在孝義期間,我結婚了。夫人叫尚雨湖,孝義城裏人,家在西關街上,一個不大的院子。一九二五年出生,小我五歲,一九四四年冬天我們結婚時,她十九歲,我二十四歲,這是足齡。婚後,就在孝義城裏租了處房子,離我上班的統委會不遠。
她父親,就是我的嶽父了,叫尚學融,太原第一中學的學生,跟彭真是前後班。後來考上北京中國大學,校長是邵飄萍。邵這個人在中國新聞史上是有地位的,中國的大學設新聞係,是他首創。學融先生大學畢業後,回到老家,在縣裏當過圖書館館長,西關街的街長,算是縣裏的一個紳士。日本人來了,叫他當維持會的會長,他不幹,整天在城外自家菜園子裏種菜。日本人拿他也沒有辦法。
尚家在孝義縣城是個大戶人家。學融先生還有個哥哥,跟閻錫山手下的重要將領趙承綬是同學,在晉綏軍裏當過團長。抗戰開始後不在軍界幹了,去西安做買賣。兒子在國民黨空軍做事。雨湖夫人這個伯父,大陸解放前夕去了台灣,後來又去了美國,最後死在美國。
也是結了婚,也是杜任之走了心緒不佳,事也少了,我利用這段時間寫小說,還學木刻。抗戰期間,木刻很時興。小說寫了幾篇,光複後回到太原,出了本小說集叫《姑射之山》。
轉眼到了一九四五年的七八月間,抗戰形勢已經完全明朗,日寇投降屈指可待。七月間,閻錫山的行營總部,由吉縣克難坡移進到隰縣西坡底村,八月二日,正式移進到孝義縣的樊莊。樊莊離縣城不遠,地方富庶,交通也便利,閻住在一處地主兼資本家的院落裏。梁化之那時風頭正健,成了閻著意倚仗的人物,也跟著閻的行營來到孝義。同時到了孝義的還有流工隊的副主任智力展。我就是那時認識智力展的,勝利後到了太原,他成了我的上司。

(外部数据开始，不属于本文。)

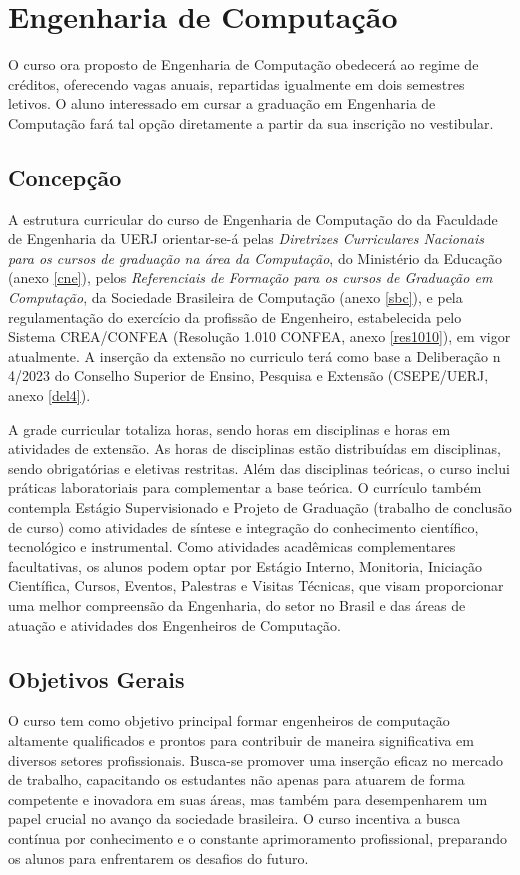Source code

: 
\chapter{Engenharia de Computação}
O curso ora proposto de Engenharia de Computação obedecerá ao regime de créditos, oferecendo \vagas vagas anuais, repartidas igualmente em dois semestres letivos. O aluno interessado em cursar a graduação em Engenharia de Computação fará tal opção diretamente a partir da sua inscrição no vestibular.

\section{Concepção}

A estrutura curricular do curso de Engenharia de Computação do \desc da Faculdade de Engenharia da UERJ orientar-se-á pelas \textit{Diretrizes Curriculares Nacionais para os cursos de graduação na área da Computação}, do Ministério da Educação (anexo \ref{cne}), pelos \textit{Referenciais de Formação para os cursos de Graduação em Computação}, da Sociedade Brasileira de Computação (anexo \ref{sbc}), e pela regulamentação do exercício da profissão de Engenheiro, estabelecida pelo Sistema CREA/CONFEA (Resolução 1.010 CONFEA, anexo \ref{res1010}), em vigor atualmente. A inserção da extensão no curriculo terá como base a Deliberação n\textordmasculine{} 4/2023 do Conselho Superior de Ensino, Pesquisa e Extensão (CSEPE/UERJ, anexo \ref{del4}).

A grade curricular totaliza \totalhoras horas, sendo \hobrigatorias horas em disciplinas e \hextensao horas em atividades de extensão. As \hobrigatorias horas de disciplinas estão distribuídas em \ndisciplinas disciplinas, sendo \nobrigatorias  obrigatórias e \neletivas eletivas restritas. Além das disciplinas teóricas, o curso inclui práticas laboratoriais para complementar a base teórica. O currículo também contempla Estágio Supervisionado e Projeto de Graduação (trabalho de conclusão de curso) como atividades de síntese e integração do conhecimento científico, tecnológico e instrumental. Como atividades acadêmicas complementares facultativas, os alunos podem optar por Estágio Interno, Monitoria, Iniciação Científica, Cursos, Eventos, Palestras e Visitas Técnicas, que visam proporcionar uma melhor compreensão da Engenharia, do setor no Brasil e das áreas de atuação e atividades dos Engenheiros de Computação.

\section{Objetivos Gerais}
O curso tem como objetivo principal formar engenheiros de computação altamente qualificados e prontos para contribuir de maneira significativa em diversos setores profissionais. Busca-se promover uma inserção eficaz no mercado de trabalho, capacitando os estudantes não apenas para atuarem de forma competente e inovadora em suas áreas, mas também para desempenharem um papel crucial no avanço da sociedade brasileira. O curso incentiva a busca contínua por conhecimento e o constante aprimoramento profissional, preparando os alunos para enfrentarem os desafios do futuro.

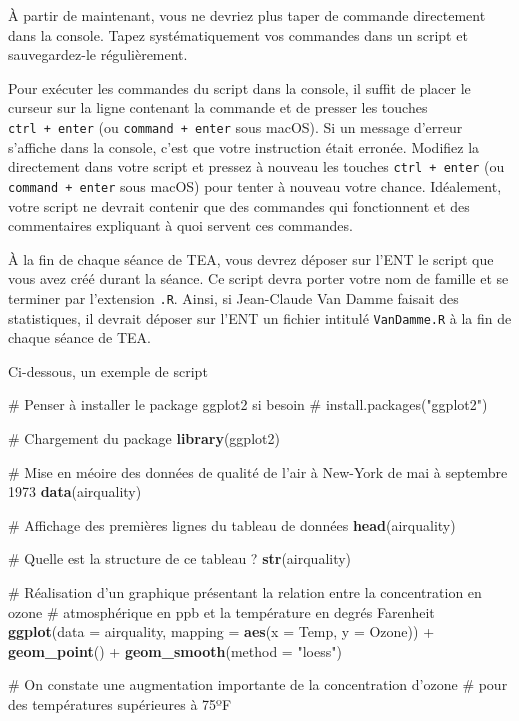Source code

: \documentclass[a4paperpaper,]{article}
\newenvironment{Shaded}{\begin{snugshade}}{\end{snugshade}}
\newcommand{\CommentTok}[1]{\textcolor[rgb]{0.54,0.53,0.53}{#1}}
\newcommand{\DataTypeTok}[1]{\textcolor[rgb]{0.00,0.34,0.68}{#1}}
\newcommand{\KeywordTok}[1]{\textcolor[rgb]{0.12,0.11,0.11}{\textbf{#1}}}
\newcommand{\NormalTok}[1]{\textcolor[rgb]{0.12,0.11,0.11}{#1}}
\newcommand{\OperatorTok}[1]{\textcolor[rgb]{0.12,0.11,0.11}{#1}}
\newcommand{\StringTok}[1]{\textcolor[rgb]{0.75,0.01,0.01}{#1}}
\theoremstyle{definition}
\theoremstyle{definition}
\theoremstyle{definition}
\theoremstyle{remark}
\begin{document}
À partir de maintenant, vous ne devriez plus taper de commande
directement dans la console. Tapez systématiquement vos commandes dans
un script et sauvegardez-le régulièrement.

Pour exécuter les commandes du script dans la console, il suffit de
placer le curseur sur la ligne contenant la commande et de presser les
touches \texttt{ctrl\ +\ enter} (ou \texttt{command\ +\ enter} sous
macOS). Si un message d'erreur s'affiche dans la console, c'est que
votre instruction était erronée. Modifiez la directement dans votre
script et pressez à nouveau les touches \texttt{ctrl\ +\ enter} (ou
\texttt{command\ +\ enter} sous macOS) pour tenter à nouveau votre
chance. Idéalement, votre script ne devrait contenir que des commandes
qui fonctionnent et des commentaires expliquant à quoi servent ces
commandes.

À la fin de chaque séance de TEA, vous devrez déposer sur l'ENT le
script que vous avez créé durant la séance. Ce script devra porter votre
nom de famille et se terminer par l'extension \texttt{.R}. Ainsi, si
Jean-Claude Van Damme faisait des statistiques, il devrait déposer sur
l'ENT un fichier intitulé \texttt{VanDamme.R} à la fin de chaque séance
de TEA.

Ci-dessous, un exemple de script

\begin{Shaded}
\begin{Highlighting}[]
\CommentTok{# Penser à installer le package ggplot2 si besoin}
\CommentTok{# install.packages("ggplot2")}

\CommentTok{# Chargement du package}
\KeywordTok{library}\NormalTok{(ggplot2)}

\CommentTok{# Mise en méoire des données de qualité de l'air à New-York de mai à septembre 1973}
\KeywordTok{data}\NormalTok{(airquality)}

\CommentTok{# Affichage des premières lignes du tableau de données}
\KeywordTok{head}\NormalTok{(airquality)}

\CommentTok{# Quelle est la structure de ce tableau ?}
\KeywordTok{str}\NormalTok{(airquality)}

\CommentTok{# Réalisation d'un graphique présentant la relation entre la concentration en ozone }
\CommentTok{# atmosphérique en ppb et la température en degrés Farenheit}
\KeywordTok{ggplot}\NormalTok{(}\DataTypeTok{data =}\NormalTok{ airquality, }\DataTypeTok{mapping =} \KeywordTok{aes}\NormalTok{(}\DataTypeTok{x =}\NormalTok{ Temp, }\DataTypeTok{y =}\NormalTok{ Ozone)) }\OperatorTok{+}
\StringTok{  }\KeywordTok{geom_point}\NormalTok{() }\OperatorTok{+}
\StringTok{  }\KeywordTok{geom_smooth}\NormalTok{(}\DataTypeTok{method =} \StringTok{"loess"}\NormalTok{)}

\CommentTok{# On constate une augmentation importante de la concentration d'ozone }
\CommentTok{# pour des températures supérieures à 75ºF}
\end{Highlighting}
\end{Shaded}
\end{document}
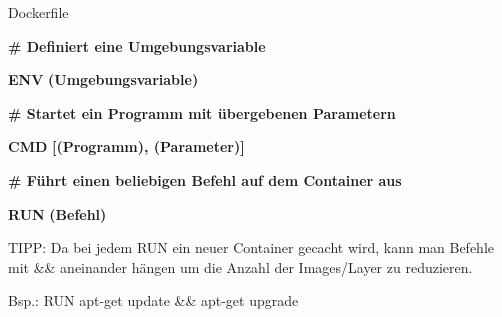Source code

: \documentclass[final]{beamer}
\newlength{\onecolwid}
\begin{document}
\begin{frame}
\begin{columns}[t]
\begin{column}{\onecolwid}
\begin{block}{Dockerfile}
\vspace{1cm}
\par \textcolor{docker-green}{\textbf{\# Definiert eine Umgebungsvariable}}
\par \textcolor{docker-pu}{\textbf{ENV}} \textcolor{docker-red}{\textbf{(Umgebungsvariable)}}

\vspace{1cm}
\par \textcolor{docker-green}{\textbf{\# Startet ein Programm mit übergebenen Parametern}}
\par \textcolor{docker-pu}{\textbf{CMD}} \textcolor{docker-red}{\textbf{[(Programm), (Parameter)]}}

\vspace{1cm}
\par \textcolor{docker-green}{\textbf{\# Führt einen beliebigen Befehl auf dem Container aus}}
\par \textcolor{docker-pu}{\textbf{RUN}} \textcolor{docker-red}{\textbf{(Befehl)}}

\begin{small}
\vspace{1cm}
\par TIPP: Da bei jedem RUN ein neuer Container gecacht wird, kann man Befehle mit \&\& aneinander hängen um die Anzahl der Images/Layer zu reduzieren.

\vspace{1cm}
\par Bsp.: RUN apt-get update \&\& apt-get upgrade
	
\end{small}



\vspace{3cm}


\end{block}
\end{column}
\end{columns}
\end{frame}
\end{document}
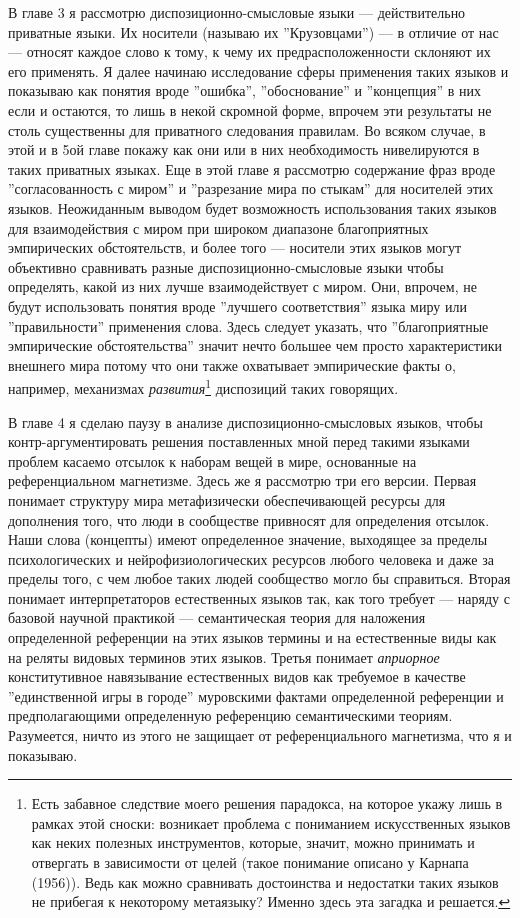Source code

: \documentclass[11pt]{book}
\begin{document}
В главе 3 я рассмотрю диспозиционно-смысловые языки --- действительно приватные языки. Их носители (называю их ''Крузовцами'') --- в отличие от нас --- относят каждое слово к тому, к чему их предрасположенности склоняют их его применять. Я далее начинаю исследование сферы применения таких языков и показываю как понятия вроде ''ошибка'', ''обоснование'' и ''концепция'' в них если и остаются, то лишь в некой скромной форме, впрочем эти результаты не столь существенны для приватного следования правилам. Во всяком случае, в этой и в 5ой главе покажу как они или в них необходимость нивелируются в таких приватных языках. Еще в этой главе я рассмотрю содержание фраз вроде ''согласованность с миром'' и ''разрезание мира по стыкам'' для носителей этих языков. Неожиданным выводом будет возможность использования таких языков для взаимодействия с миром при широком диапазоне благоприятных эмпирических обстоятельств, и более того --- носители этих языков могут объективно сравнивать разные диспозиционно-смысловые языки чтобы определять, какой из них лучше взаимодействует с миром. Они, впрочем, не будут использовать понятия вроде ''лучшего соответствия'' языка миру или ''правильности'' применения слова. Здесь следует указать, что ''благоприятные эмпирические обстоятельства'' значит нечто большее чем просто характеристики внешнего мира потому что они также охватывает эмпирические факты о, например, механизмах \textit{развития}\footnote{Есть забавное следствие моего решения парадокса, на которое укажу лишь в рамках этой сноски: возникает проблема с пониманием искусственных языков как неких полезных инструментов, которые, значит, можно принимать и отвергать в зависимости от целей (такое понимание описано у Карнапа (1956)). Ведь как можно сравнивать достоинства и недостатки таких языков не прибегая к некоторому метаязыку? Именно здесь эта загадка и решается.} диспозиций таких говорящих.

В главе 4 я сделаю паузу в анализе диспозиционно-смысловых языков, чтобы контр-аргументировать решения поставленных мной перед такими языками проблем касаемо отсылок к наборам вещей в мире, основанные на референциальном магнетизме. Здесь же я рассмотрю три его версии. Первая понимает структуру мира метафизически обеспечивающей ресурсы для дополнения того, что люди в сообществе привносят для определения отсылок. Наши слова (концепты) имеют определенное значение, выходящее за пределы психологических и нейрофизиологических ресурсов любого человека и даже за пределы того, с чем любое таких людей сообщество могло бы справиться. Вторая понимает интерпретаторов естественных языков так, как того требует --- наряду с базовой научной практикой --- семантическая теория для наложения определенной референции на этих языков термины и на естественные виды как на реляты видовых терминов этих языков. Третья понимает \textit{априорное} конститутивное навязывание естественных видов как требуемое в качестве ''единственной игры в городе'' муровскими фактами определенной референции и предполагающими определенную референцию семантическими теориям. Разумеется, ничто из этого не защищает от референциального магнетизма, что я и показываю.
\end{document}
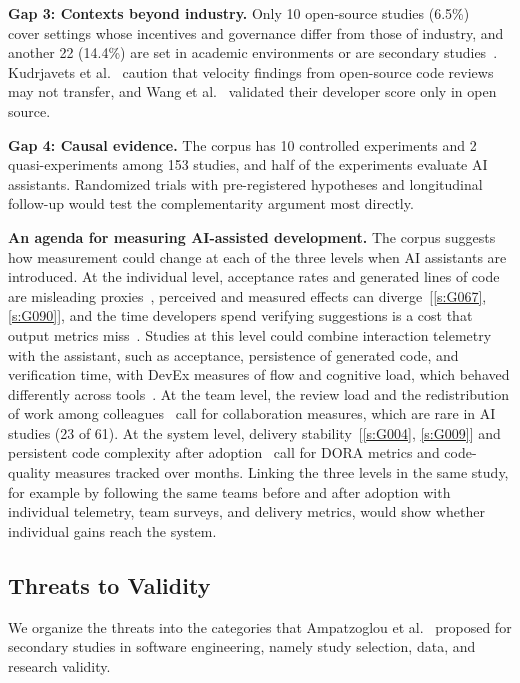 \documentclass[preprint,number]{elsarticle}
\newcounter{study}
\newcommand{\refG}[1]{\ref{s:#1}}
\begin{document}
\textbf{Gap 3: Contexts beyond industry.} Only 10 open-source studies (6.5\%)~\cite{P0162, P0028} cover settings whose incentives and governance differ from those of industry, and another 22 (14.4\%) are set in academic environments or are secondary studies~\cite{P1286}. Kudrjavets et al.~\cite{P0162} caution that velocity findings from open-source code reviews may not transfer, and Wang et al.~\cite{P0028} validated their developer score only in open source.

\textbf{Gap 4: Causal evidence.} The corpus has 10 controlled experiments and 2 quasi-experiments among 153 studies, and half of the experiments evaluate AI assistants. Randomized trials with pre-registered hypotheses and longitudinal follow-up would test the complementarity argument most directly.

\textbf{An agenda for measuring AI-assisted development.} The corpus suggests how measurement could change at each of the three levels when AI assistants are introduced. At the individual level, acceptance rates and generated lines of code are misleading proxies~\cite{P2028, P2100}, perceived and measured effects can diverge~[\refG{G067}, \refG{G090}], and the time developers spend verifying suggestions is a cost that output metrics miss~\cite{P2133}. Studies at this level could combine interaction telemetry with the assistant, such as acceptance, persistence of generated code, and verification time, with DevEx measures of flow and cognitive load, which behaved differently across tools~\cite{P0244}. At the team level, the review load and the redistribution of work among colleagues~\cite{P2030, P2034} call for collaboration measures, which are rare in AI studies (23 of 61). At the system level, delivery stability~[\refG{G004}, \refG{G009}] and persistent code complexity after adoption~\cite{P2032} call for DORA metrics and code-quality measures tracked over months. Linking the three levels in the same study, for example by following the same teams before and after adoption with individual telemetry, team surveys, and delivery metrics, would show whether individual gains reach the system.

\subsection{Threats to Validity}
\label{sec:threats}

We organize the threats into the categories that Ampatzoglou et al.~\cite{ampatzoglou2019threats} proposed for secondary studies in software engineering, namely study selection, data, and research validity.
\end{document}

閻錫山在樊莊,一麵部署武力接收太原的事,一麵也要做文事方麵的準備,於是組織了一個隨部工作團,經梁化之推薦,智力展當了隨部工作團的團長。隨部工作團的任務,就是做隨總部進入太原的準備工作。跟我在一起做事的楊自秀、黃耿夫,先參加了這個隨部工作團。一天楊自秀問我參加不,我也想早點回太原,就參加了。隨部工作團的許多工作,跟行營參謀處的工作是重疊的。行營參謀處的有些事,我們也參與。我記得,我們兩家一起擬過光複太原的標語。
八月十五日,日本正式宣布無條件投降,孝義行營人員和樊莊村民一片狂歡,抗戰八年,終於勝利了,都高興得不行。第二天,參謀處接到命令,擬進軍太原的標語。一條主要標語,我們擬的是:“閻司令長官率十萬大軍收複太原!”連同別的標語,一起送到行營讓閻過目,拿回來一看都愣了,閻改為:“閻督軍率三十萬雄師直下太原,解救三晉水深火熱人民!”閻的秘書對取標語的人的解釋是:“閻長官說啦,淪陷區人民隻知閻督軍,不知閻長官,十萬不如三十萬有聲勢。解救三晉水深火熱人民,說明我們是仁義之師。”我們聽了,一麵吃驚怎麼敢這麼誇大其辭,一麵又不能不佩服閻錫山這個人確實高明。
一天,楊自秀對我說,閻錫山一時回不去了,要經過解放區,不安全,得日本人保護著才能回去。後來果然是,晉中一帶的解放區破壞鐵路。沒辦法,隻好叫日本人修,加強沿線治安,就是日本人保護著回到太原的。我和楊自秀、黃耿夫,都是跟著隨部工作團回到太原,是光複後,首批回到淪陷區的工作人員,當時真有杜甫詩裏說的“漫卷詩書喜欲狂”的感覺。